> EXERCISE BRIEF: From the line containing "当 $k \neq 1$ 时，利用等比数列求和公式：" onward, retype each line of the entries below exactly, last line included.
____ ENTRIES SUPPLIED
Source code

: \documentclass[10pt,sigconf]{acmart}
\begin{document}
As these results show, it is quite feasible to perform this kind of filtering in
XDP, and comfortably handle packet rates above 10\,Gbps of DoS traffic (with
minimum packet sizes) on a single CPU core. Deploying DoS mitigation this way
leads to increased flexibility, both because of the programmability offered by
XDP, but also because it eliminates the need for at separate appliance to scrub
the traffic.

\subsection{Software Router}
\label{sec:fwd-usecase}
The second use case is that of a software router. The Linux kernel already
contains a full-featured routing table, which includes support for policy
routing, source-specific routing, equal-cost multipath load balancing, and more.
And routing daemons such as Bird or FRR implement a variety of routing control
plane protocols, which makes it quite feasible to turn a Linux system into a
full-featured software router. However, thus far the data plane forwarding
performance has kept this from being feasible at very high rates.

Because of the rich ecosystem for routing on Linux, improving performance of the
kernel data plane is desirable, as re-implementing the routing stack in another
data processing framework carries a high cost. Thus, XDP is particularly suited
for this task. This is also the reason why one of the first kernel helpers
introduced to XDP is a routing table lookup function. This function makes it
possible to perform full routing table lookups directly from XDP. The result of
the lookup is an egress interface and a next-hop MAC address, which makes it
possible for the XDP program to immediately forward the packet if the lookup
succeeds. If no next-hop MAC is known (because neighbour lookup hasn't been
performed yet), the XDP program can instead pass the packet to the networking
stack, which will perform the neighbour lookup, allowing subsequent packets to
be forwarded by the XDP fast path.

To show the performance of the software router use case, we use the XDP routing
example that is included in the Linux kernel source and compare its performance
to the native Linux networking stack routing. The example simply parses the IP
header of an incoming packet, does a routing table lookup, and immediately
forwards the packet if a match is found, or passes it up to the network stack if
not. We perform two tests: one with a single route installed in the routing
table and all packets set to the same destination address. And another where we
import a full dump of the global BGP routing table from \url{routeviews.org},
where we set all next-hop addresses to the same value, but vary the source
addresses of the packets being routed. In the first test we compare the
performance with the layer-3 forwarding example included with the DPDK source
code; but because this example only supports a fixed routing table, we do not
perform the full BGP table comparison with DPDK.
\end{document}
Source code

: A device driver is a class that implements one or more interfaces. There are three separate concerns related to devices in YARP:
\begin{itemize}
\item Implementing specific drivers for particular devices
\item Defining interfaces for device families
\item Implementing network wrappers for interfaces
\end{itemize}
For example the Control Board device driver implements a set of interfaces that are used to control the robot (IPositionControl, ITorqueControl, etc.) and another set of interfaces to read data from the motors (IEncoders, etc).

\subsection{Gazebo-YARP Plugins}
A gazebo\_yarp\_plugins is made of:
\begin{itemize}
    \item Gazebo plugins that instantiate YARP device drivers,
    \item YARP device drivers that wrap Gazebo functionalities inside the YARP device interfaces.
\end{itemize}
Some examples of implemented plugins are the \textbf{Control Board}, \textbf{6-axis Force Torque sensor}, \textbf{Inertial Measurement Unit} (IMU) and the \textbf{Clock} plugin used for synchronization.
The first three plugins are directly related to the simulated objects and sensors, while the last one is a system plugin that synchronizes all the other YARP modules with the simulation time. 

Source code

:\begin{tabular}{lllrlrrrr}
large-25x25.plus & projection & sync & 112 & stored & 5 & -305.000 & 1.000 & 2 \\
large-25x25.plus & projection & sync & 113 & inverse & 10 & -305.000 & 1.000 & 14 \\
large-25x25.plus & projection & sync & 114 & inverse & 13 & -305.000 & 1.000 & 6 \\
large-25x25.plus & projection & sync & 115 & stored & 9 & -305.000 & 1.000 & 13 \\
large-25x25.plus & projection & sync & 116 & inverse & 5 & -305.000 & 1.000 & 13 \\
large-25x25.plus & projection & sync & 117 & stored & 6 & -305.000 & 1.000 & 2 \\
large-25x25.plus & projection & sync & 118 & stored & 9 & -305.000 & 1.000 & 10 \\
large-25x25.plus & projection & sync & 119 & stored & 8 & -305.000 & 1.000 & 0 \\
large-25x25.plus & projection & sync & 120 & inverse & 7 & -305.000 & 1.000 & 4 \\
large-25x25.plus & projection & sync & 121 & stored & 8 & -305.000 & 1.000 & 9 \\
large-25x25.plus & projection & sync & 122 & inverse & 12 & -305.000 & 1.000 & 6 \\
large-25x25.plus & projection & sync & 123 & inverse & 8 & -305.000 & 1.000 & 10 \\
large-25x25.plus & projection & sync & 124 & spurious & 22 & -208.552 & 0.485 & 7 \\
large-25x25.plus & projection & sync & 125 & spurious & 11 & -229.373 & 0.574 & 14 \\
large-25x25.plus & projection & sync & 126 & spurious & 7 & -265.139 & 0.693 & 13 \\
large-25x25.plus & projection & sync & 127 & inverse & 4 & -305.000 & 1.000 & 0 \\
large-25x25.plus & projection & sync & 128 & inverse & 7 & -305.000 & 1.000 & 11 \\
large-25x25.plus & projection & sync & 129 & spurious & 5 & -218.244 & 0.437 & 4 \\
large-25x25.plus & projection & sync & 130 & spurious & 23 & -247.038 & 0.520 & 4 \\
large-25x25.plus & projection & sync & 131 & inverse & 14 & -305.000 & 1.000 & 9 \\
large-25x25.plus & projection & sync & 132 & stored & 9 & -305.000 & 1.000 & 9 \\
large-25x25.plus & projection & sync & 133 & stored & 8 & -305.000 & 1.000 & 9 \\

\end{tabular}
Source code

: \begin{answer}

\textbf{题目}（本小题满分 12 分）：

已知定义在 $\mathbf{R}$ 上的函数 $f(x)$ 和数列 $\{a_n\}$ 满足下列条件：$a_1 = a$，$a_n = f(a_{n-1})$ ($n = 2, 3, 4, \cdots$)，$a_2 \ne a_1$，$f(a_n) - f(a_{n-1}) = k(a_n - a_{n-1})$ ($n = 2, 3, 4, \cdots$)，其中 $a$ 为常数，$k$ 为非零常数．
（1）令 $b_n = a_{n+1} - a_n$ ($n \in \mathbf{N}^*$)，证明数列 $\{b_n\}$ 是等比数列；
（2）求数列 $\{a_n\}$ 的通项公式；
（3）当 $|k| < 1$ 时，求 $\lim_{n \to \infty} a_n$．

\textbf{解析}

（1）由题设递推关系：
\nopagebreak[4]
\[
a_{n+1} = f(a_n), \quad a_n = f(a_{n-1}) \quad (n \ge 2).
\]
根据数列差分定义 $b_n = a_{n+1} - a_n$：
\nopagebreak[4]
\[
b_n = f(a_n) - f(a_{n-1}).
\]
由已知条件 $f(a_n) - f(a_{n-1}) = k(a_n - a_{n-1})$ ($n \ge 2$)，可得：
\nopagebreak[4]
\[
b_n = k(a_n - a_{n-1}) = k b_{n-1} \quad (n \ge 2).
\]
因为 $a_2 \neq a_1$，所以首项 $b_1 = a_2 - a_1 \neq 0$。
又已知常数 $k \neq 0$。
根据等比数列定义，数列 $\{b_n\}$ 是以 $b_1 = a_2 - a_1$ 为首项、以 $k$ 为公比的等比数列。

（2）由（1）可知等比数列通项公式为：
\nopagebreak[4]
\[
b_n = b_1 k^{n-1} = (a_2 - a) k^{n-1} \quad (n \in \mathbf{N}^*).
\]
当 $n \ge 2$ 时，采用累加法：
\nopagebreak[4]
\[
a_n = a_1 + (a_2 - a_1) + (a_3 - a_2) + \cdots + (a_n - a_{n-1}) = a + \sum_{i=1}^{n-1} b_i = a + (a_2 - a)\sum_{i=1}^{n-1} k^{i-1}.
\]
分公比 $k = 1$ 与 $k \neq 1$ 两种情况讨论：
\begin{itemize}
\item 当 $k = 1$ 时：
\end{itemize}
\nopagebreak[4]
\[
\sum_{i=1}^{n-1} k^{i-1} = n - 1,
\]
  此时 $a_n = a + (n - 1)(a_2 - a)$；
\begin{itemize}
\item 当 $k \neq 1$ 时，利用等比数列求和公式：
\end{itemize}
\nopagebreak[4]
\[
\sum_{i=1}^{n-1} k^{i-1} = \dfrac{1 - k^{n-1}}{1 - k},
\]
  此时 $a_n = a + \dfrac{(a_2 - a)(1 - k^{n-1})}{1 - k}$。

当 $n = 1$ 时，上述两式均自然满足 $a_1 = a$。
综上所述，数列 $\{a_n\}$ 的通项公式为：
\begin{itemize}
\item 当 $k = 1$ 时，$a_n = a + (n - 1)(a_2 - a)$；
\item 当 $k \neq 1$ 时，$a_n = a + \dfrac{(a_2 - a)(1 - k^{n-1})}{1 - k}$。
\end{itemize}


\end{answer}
________
> RESULT OF THIS EXERCISE:
\item 当 $k \neq 1$ 时，利用等比数列求和公式：
\end{itemize}
\nopagebreak[4]
\[
\sum_{i=1}^{n-1} k^{i-1} = \dfrac{1 - k^{n-1}}{1 - k},
\]
  此时 $a_n = a + \dfrac{(a_2 - a)(1 - k^{n-1})}{1 - k}$。

当 $n = 1$ 时，上述两式均自然满足 $a_1 = a$。
综上所述，数列 $\{a_n\}$ 的通项公式为：
\begin{itemize}
\item 当 $k = 1$ 时，$a_n = a + (n - 1)(a_2 - a)$；
\item 当 $k \neq 1$ 时，$a_n = a + \dfrac{(a_2 - a)(1 - k^{n-1})}{1 - k}$。
\end{itemize}


\end{answer}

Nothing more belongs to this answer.